**MATERIAL SUPPLIED:**
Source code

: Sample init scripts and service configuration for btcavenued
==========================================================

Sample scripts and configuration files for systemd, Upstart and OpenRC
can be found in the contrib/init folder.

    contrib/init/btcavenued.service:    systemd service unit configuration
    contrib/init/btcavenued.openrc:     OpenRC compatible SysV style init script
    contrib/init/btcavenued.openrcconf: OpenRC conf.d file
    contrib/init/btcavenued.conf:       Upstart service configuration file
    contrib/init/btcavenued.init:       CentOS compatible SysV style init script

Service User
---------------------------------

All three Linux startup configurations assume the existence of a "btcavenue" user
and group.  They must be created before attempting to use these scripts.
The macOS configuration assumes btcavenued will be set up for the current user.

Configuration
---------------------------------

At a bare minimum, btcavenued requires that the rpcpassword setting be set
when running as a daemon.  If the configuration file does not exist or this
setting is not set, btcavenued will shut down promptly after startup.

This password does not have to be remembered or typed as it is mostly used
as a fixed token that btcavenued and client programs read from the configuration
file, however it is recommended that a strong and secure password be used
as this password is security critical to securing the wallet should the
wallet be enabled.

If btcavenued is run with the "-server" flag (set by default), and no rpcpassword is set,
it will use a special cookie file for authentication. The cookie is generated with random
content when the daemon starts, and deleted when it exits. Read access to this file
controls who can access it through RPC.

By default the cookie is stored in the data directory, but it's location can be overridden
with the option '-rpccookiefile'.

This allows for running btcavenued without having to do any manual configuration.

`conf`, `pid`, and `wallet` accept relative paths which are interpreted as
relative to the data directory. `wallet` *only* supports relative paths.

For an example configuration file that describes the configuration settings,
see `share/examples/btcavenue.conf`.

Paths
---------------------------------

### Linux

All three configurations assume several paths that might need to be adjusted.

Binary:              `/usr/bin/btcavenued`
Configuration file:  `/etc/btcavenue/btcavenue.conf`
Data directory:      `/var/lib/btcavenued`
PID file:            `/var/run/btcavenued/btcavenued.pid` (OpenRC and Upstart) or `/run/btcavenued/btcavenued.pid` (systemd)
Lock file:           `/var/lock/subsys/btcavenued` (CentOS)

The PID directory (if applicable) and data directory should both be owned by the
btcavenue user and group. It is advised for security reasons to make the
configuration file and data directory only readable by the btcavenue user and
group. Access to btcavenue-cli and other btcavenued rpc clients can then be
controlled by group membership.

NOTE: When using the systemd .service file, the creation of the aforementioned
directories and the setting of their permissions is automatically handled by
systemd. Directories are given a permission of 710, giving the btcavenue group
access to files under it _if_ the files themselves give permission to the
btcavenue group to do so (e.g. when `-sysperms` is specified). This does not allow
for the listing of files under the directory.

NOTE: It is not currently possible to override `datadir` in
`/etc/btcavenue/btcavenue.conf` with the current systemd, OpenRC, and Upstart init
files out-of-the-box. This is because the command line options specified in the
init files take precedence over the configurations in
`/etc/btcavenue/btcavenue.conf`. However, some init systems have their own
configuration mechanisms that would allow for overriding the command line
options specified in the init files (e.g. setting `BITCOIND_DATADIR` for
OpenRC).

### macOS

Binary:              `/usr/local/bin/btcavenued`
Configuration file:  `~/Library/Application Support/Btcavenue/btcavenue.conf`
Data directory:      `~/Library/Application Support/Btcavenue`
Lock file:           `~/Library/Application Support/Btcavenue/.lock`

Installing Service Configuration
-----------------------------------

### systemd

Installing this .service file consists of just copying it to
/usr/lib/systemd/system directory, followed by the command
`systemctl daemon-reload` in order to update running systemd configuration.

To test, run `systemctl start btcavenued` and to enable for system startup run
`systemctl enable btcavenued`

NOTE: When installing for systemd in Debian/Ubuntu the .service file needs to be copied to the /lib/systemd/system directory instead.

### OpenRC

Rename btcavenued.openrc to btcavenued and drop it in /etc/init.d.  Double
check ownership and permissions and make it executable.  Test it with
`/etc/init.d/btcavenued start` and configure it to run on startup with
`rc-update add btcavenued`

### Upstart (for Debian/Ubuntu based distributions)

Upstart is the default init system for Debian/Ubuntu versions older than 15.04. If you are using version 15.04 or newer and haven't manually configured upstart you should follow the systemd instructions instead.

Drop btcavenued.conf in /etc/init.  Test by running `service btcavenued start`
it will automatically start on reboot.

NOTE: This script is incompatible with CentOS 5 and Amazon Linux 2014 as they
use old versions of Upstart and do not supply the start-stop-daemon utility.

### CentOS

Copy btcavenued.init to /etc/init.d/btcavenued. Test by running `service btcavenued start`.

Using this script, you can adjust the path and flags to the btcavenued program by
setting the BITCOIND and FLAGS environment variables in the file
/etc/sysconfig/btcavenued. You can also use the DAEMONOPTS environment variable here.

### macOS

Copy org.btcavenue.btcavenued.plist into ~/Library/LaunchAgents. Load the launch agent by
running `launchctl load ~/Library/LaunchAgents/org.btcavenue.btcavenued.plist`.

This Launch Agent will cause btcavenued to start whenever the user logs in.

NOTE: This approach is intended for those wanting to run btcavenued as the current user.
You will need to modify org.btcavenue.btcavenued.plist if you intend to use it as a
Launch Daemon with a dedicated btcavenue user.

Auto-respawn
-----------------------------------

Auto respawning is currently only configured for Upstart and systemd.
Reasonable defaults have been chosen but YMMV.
==
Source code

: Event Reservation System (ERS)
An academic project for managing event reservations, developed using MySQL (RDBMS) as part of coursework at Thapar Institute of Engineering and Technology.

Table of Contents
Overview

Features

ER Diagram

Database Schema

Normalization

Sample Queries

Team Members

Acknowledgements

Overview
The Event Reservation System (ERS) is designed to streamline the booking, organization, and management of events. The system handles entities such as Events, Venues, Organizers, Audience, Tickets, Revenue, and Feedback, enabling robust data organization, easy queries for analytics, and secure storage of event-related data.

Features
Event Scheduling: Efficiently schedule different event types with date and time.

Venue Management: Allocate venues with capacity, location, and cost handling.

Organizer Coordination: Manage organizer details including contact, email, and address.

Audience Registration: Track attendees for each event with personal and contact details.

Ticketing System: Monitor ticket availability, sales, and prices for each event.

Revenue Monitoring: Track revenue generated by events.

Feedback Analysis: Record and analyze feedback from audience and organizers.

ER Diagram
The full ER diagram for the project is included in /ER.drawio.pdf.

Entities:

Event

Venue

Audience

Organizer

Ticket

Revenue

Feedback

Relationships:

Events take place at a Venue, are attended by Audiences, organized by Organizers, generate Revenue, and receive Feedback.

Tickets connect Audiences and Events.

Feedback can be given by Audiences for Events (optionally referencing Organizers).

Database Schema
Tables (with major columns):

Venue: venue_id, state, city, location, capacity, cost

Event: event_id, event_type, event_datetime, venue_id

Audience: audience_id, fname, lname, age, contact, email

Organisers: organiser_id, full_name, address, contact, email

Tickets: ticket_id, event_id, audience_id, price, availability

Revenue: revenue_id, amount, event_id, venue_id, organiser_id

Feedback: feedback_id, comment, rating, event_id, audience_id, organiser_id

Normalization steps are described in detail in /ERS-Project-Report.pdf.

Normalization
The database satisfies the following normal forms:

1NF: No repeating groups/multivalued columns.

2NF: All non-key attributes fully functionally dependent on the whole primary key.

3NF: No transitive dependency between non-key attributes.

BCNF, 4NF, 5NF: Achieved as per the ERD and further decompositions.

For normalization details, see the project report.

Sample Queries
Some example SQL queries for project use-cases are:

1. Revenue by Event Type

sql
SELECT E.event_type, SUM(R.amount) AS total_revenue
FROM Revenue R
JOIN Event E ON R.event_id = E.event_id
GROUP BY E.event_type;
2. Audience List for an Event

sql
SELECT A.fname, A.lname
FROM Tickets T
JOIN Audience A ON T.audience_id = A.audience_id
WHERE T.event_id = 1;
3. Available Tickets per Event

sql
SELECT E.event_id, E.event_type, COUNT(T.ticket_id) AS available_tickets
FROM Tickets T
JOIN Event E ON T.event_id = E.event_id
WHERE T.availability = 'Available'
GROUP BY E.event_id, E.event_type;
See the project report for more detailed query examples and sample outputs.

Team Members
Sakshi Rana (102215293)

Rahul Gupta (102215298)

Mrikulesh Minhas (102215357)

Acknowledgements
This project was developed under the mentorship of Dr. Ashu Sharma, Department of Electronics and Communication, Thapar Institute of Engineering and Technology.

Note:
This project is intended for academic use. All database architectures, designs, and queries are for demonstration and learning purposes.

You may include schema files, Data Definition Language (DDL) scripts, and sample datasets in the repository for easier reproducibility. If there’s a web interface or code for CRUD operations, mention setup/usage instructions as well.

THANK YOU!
--
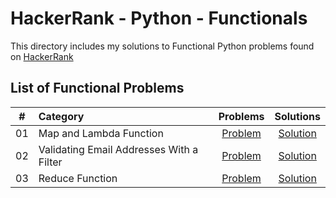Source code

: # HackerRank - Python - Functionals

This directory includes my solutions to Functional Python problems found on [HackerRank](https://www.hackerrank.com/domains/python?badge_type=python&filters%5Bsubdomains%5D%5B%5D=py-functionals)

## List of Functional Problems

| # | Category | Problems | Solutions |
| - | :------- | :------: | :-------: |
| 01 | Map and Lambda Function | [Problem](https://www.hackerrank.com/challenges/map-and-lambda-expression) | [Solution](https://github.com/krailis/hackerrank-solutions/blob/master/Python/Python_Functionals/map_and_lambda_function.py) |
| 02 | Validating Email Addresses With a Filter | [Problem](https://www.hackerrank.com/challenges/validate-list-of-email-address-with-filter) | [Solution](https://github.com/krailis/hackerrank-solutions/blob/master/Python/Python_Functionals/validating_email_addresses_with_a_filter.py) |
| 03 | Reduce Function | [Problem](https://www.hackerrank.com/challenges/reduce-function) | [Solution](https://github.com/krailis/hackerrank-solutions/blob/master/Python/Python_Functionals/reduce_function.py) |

**WHAT IS BEING ASKED:** Among the records above, extract exactly the lines from the line with "Copy org.btcavenue.btcavenued.plist into" to the line with "NOTE: This approach", both lines included, and leave out the rest.

**ANSWER TO THIS TASK:**
Copy org.btcavenue.btcavenued.plist into ~/Library/LaunchAgents. Load the launch agent by
running `launchctl load ~/Library/LaunchAgents/org.btcavenue.btcavenued.plist`.

This Launch Agent will cause btcavenued to start whenever the user logs in.

NOTE: This approach is intended for those wanting to run btcavenued as the current user.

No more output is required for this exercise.